O dever criticado como categoria universal relativo a um conteúdo e como critério da verdade da ação aplica-se a nossa própria crítica do dever escolar. Também aqui no nosso caso há uma compreensão pouco explicitada de que a verdade do conhecimento e sua eficácia de ensino-aprendizagem está contida no dever. Ele já é o receptáculo a ser preenchido da verdade do saber escolar, por isso o valor que tem sua elaboração. Os estudantes, porém, principalmente os que já receberam a verdade do não-saber como rótulo e veredicto, o realizam com a passividade e superficialidade de quem não se encontra naquele lugar. O resultado é a aversão, a pena, o trabalho detestado por quem não se vê expresso nele, e apreciado por quem através dele recebe o reconhecimento da professora. Em ambos os casos, a ação do sujeito ou é passiva e desprezada, ou é obediente e aceita, ou seja, não é verdadeiramente uma ação, sequer no sentido psicológico do termo, ou como Bakhtin vai dizer: “nós não estamos mais presentes nele [no ato cognitivo] como seres humanos individualmente e responsavelmente ativos” (idem, p. 25).
Na escola, porém, após conseguirmos a adesão no negativo das crianças ao projeto, uma das duas professoras aprendentes começou o planejamento que organizamos para o primeiro dia: a leitura de uma síntese de um livro infanto-juvenil, que narrava as aventuras de dois grupos de meninos, rivais das ruas de cima e de baixo. Elaine, a professora aprendente, resumiu a história e distribuiu as cópias para os jovens. Começou lendo o resumo, mas pelo segundo parágrafo desistiu, apesar de todos procurarem seguir a leitura no papel, e continuou contando a história. O que houve foi surpreendente. Todos os jovens pararam e prestaram uma atenção ativa na história, que narrava travessuras dos meninos. Eles paravam, em determinados momentos, e comentavam, entre si e conosco, partes da narrativa. Durante quase 40 minutos aqueles jovens descritos como “desinteressados de tudo” ouviram ativamente a história narrada. A própria professora me disse jamais ter visto seus estudantes naquele nível de atenção e participação. O que houve? Difícil explicar, teorizar, o que vivemos em ato. Os rostos, as expressões, os comentários e conexões, os sorrisos e as caras de nojo, crianças, jovens e adultos viveram um momento de diálogo pelo/no texto que articulou. Irrepetível o momento, ele aconteceu. Pudemos descrever como uma experiência, mas cada um de nós ali a viveu de seu modo. Estávamos ali, vivendo de modo que Bakhtin consegue descrever: “essa relação da experiência comigo como aquele que é ativo tem um caráter sensual-valorativo e volitivo – realizador – e ao mesmo tempo ela é responsavelmente racional” (idem, p. 54).

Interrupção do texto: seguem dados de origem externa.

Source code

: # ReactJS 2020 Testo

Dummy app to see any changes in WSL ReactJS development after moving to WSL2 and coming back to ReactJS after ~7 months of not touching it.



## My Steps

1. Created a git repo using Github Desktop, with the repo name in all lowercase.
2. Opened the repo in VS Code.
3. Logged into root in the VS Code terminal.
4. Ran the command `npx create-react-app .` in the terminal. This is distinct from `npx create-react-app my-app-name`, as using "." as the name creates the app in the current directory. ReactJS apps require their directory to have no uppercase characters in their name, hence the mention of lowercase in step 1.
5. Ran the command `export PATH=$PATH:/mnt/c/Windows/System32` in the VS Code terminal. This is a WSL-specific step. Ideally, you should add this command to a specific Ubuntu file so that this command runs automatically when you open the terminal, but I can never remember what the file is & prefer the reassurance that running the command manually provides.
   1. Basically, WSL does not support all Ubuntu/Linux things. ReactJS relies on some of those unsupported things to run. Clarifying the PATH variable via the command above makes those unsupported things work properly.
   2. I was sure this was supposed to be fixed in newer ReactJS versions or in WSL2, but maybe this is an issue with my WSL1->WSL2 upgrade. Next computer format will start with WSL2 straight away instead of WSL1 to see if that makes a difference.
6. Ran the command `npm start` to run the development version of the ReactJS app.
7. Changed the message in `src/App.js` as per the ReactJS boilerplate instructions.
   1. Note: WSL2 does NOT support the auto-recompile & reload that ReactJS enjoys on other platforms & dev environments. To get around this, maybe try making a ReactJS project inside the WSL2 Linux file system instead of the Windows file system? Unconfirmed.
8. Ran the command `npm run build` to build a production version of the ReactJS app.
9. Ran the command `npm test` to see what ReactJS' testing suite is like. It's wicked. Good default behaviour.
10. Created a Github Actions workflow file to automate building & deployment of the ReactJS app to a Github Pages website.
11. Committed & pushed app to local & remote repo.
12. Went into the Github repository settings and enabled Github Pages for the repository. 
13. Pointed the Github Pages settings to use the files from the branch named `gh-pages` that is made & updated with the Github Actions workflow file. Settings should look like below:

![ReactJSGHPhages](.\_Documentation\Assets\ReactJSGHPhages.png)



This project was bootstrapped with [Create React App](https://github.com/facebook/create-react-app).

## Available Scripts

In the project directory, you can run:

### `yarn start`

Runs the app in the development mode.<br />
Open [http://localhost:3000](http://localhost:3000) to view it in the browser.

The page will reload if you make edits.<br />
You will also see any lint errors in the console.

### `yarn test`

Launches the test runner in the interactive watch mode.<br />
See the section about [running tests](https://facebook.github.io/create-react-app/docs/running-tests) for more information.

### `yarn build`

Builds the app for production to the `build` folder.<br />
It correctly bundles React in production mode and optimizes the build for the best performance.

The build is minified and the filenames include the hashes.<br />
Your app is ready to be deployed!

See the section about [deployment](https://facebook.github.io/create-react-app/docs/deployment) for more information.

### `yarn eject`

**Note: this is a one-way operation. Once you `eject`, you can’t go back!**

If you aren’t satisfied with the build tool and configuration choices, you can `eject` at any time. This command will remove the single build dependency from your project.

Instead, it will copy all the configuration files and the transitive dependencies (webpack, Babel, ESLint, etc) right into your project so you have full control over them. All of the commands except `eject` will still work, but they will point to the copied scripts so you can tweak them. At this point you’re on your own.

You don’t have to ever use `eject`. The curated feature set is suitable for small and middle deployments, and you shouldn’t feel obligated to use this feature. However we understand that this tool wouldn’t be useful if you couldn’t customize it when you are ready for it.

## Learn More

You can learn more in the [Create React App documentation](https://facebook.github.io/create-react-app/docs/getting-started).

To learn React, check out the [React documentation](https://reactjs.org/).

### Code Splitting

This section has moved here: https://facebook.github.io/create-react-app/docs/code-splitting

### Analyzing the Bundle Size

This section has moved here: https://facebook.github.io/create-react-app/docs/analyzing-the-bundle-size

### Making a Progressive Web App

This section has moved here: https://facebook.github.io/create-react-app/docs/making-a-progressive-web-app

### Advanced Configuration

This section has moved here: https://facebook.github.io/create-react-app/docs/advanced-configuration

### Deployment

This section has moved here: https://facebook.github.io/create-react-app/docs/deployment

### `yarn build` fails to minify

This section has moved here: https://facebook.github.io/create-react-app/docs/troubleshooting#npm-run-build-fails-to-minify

A experiência escolar, imersa em suas crenças na universalidade dos conhecimentos e da cultura, desperdiça as experiências humanas que acontecem cotidianamente e a sua revelia. Utiliza as palavras dever e atividade de um modo enraizado em matrizes psicológicas e filosóficas que precisamos questionar. Precisamos pensar novas relações no interior das próprias palavras. Gostaríamos de pensar a possibilidade de um diálogo com o texto bakhtiniano que nos proporcionasse um lugar fértil para nós mesmos experienciarmos, como sujeitos que reinventam-se como pesquisadores-que-participam, pois ocupam “um lugar no Ser único e irrepetível. Eu, também, existo realmente no todo, e assumo a obrigação de dizer esta palavra” (idem, p. 58). Gostaríamos de dialogar essas idéias que vivemos, experienciamos – cada um de nós de modo único e singular – mas que delas podemos falar, ouvir outras histórias e juntos pensar.